━━━ RECORDS SHOWN

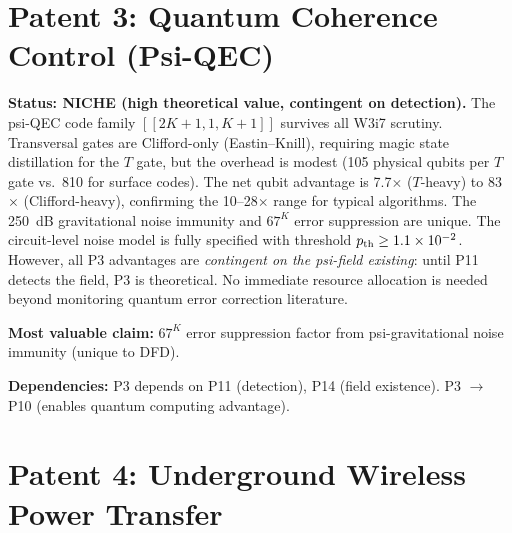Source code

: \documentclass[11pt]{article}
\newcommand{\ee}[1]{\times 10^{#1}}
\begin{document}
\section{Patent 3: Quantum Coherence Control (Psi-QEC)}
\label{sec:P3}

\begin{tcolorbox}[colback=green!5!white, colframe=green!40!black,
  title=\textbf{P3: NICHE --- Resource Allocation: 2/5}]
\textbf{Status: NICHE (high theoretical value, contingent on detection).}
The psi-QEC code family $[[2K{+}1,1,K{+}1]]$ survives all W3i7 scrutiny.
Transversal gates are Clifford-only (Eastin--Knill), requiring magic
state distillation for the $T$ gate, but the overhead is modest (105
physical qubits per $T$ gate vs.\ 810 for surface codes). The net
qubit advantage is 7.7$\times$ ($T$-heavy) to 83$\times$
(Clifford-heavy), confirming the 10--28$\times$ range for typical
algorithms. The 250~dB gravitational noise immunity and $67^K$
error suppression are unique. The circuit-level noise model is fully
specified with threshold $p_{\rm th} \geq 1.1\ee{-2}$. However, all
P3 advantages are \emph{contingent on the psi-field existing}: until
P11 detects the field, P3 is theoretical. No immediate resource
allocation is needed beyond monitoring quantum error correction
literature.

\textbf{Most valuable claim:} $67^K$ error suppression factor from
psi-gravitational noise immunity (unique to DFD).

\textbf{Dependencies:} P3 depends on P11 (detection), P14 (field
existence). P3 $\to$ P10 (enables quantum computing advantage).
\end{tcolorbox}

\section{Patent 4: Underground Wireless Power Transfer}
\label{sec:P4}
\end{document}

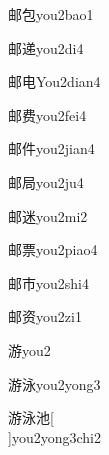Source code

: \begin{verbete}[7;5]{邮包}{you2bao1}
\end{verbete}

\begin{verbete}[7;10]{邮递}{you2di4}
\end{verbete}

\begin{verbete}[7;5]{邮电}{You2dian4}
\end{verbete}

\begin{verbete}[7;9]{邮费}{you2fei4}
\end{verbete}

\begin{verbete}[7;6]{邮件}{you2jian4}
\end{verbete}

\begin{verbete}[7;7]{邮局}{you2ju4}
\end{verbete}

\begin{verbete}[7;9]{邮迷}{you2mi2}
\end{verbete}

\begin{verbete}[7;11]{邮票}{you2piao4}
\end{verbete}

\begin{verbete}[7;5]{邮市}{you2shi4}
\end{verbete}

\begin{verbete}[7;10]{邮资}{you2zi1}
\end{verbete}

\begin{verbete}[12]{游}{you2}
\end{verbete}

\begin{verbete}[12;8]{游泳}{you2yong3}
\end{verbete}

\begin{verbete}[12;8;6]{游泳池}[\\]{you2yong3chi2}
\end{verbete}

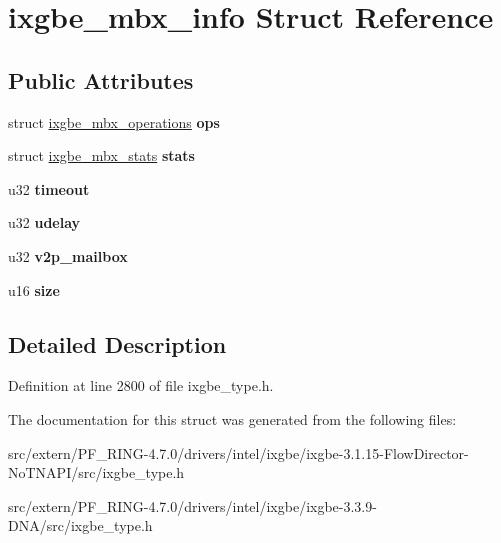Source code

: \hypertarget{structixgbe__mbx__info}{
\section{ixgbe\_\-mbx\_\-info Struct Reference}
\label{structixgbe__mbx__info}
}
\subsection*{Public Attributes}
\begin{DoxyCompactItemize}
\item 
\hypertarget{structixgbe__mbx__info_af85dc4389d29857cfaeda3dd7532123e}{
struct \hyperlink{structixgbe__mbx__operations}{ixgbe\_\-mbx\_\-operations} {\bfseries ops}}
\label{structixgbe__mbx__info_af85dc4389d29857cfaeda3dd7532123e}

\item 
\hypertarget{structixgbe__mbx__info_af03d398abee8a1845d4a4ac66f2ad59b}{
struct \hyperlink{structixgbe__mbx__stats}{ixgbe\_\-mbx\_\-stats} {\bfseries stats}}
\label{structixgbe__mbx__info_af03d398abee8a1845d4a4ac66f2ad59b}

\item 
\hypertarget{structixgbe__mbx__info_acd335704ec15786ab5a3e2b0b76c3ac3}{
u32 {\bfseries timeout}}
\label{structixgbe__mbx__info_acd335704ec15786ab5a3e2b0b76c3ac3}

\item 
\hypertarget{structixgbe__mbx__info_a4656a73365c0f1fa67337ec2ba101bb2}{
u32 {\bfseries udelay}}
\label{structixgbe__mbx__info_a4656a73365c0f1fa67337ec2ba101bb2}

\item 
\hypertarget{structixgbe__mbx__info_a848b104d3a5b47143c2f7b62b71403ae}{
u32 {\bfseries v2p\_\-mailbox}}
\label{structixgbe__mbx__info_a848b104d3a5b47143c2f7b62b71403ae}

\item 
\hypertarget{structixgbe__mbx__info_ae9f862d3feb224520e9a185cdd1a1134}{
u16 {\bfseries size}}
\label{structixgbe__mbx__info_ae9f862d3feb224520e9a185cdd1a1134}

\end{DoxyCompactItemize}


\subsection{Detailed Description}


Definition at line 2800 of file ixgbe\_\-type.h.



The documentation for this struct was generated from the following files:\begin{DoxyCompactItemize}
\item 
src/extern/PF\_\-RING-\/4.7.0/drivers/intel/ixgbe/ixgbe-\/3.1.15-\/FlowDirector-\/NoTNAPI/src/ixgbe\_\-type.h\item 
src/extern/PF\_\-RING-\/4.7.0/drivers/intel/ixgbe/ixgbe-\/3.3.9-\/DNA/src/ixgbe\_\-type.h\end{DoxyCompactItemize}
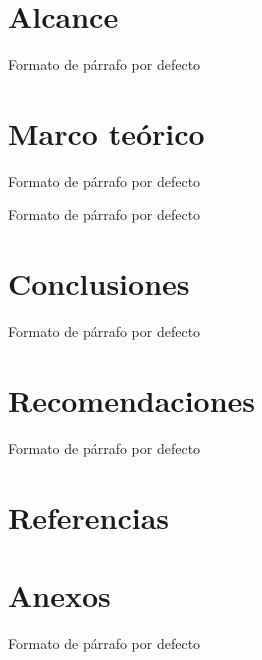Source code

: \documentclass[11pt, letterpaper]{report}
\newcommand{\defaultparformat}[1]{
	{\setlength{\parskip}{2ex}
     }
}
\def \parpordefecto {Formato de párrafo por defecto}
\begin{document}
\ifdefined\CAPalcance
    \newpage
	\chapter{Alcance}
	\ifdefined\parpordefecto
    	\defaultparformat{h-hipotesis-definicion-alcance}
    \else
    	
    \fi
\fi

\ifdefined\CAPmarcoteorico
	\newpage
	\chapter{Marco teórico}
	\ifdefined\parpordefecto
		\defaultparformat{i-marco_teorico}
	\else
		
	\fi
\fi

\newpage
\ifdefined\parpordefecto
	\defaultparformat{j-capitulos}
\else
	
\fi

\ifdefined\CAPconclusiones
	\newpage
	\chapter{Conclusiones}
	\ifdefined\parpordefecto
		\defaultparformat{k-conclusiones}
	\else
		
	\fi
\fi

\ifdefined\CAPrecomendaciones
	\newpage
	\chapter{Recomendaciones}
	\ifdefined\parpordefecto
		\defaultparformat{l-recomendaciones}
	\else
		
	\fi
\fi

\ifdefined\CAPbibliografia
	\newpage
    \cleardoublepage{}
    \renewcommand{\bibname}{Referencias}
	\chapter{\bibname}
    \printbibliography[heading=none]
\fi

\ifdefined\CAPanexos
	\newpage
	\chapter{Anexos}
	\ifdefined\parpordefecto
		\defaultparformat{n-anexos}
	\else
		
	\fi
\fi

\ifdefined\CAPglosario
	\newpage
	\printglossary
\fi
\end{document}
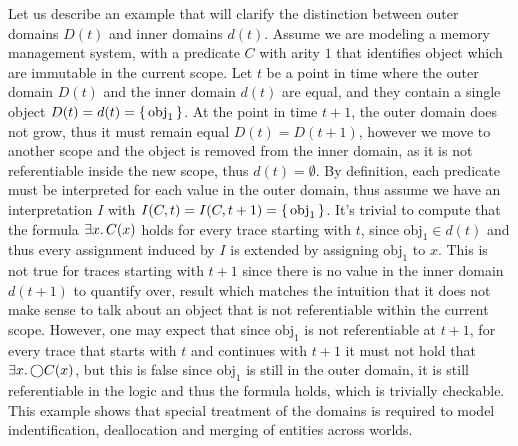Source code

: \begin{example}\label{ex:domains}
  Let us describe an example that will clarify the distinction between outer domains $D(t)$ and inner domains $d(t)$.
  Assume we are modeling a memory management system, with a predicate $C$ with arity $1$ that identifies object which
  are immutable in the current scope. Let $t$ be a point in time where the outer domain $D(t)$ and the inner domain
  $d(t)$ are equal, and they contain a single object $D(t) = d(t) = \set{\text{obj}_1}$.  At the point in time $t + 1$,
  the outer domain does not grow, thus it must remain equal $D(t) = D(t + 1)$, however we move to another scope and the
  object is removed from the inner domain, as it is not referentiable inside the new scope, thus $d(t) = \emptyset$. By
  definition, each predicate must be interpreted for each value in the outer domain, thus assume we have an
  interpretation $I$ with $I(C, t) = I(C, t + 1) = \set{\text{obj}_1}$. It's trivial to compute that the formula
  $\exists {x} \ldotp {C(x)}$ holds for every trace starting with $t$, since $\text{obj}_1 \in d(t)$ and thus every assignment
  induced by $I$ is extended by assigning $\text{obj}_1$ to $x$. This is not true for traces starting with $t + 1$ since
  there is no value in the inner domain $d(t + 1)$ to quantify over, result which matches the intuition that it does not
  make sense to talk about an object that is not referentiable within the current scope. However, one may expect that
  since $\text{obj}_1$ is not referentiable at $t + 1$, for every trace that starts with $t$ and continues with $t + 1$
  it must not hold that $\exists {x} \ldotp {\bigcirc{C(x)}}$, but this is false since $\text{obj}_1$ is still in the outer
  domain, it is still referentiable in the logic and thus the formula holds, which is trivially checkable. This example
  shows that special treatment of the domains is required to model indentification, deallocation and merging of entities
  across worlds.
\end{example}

━━━━━━

ABOUT THIS EXERCISE
Nothing but the lines from the top of the data above through the line containing "(detection), P14 (field" should be output, exactly as written and without the pictures.

ANSWER AREA
Source code

: \documentclass[11pt]{article}
\newcommand{\ee}[1]{\times 10^{#1}}
\begin{document}
\section{Patent 3: Quantum Coherence Control (Psi-QEC)}
\label{sec:P3}

\begin{tcolorbox}[colback=green!5!white, colframe=green!40!black,
  title=\textbf{P3: NICHE --- Resource Allocation: 2/5}]
\textbf{Status: NICHE (high theoretical value, contingent on detection).}
The psi-QEC code family $[[2K{+}1,1,K{+}1]]$ survives all W3i7 scrutiny.
Transversal gates are Clifford-only (Eastin--Knill), requiring magic
state distillation for the $T$ gate, but the overhead is modest (105
physical qubits per $T$ gate vs.\ 810 for surface codes). The net
qubit advantage is 7.7$\times$ ($T$-heavy) to 83$\times$
(Clifford-heavy), confirming the 10--28$\times$ range for typical
algorithms. The 250~dB gravitational noise immunity and $67^K$
error suppression are unique. The circuit-level noise model is fully
specified with threshold $p_{\rm th} \geq 1.1\ee{-2}$. However, all
P3 advantages are \emph{contingent on the psi-field existing}: until
P11 detects the field, P3 is theoretical. No immediate resource
allocation is needed beyond monitoring quantum error correction
literature.

\textbf{Most valuable claim:} $67^K$ error suppression factor from
psi-gravitational noise immunity (unique to DFD).

\textbf{Dependencies:} P3 depends on P11 (detection), P14 (field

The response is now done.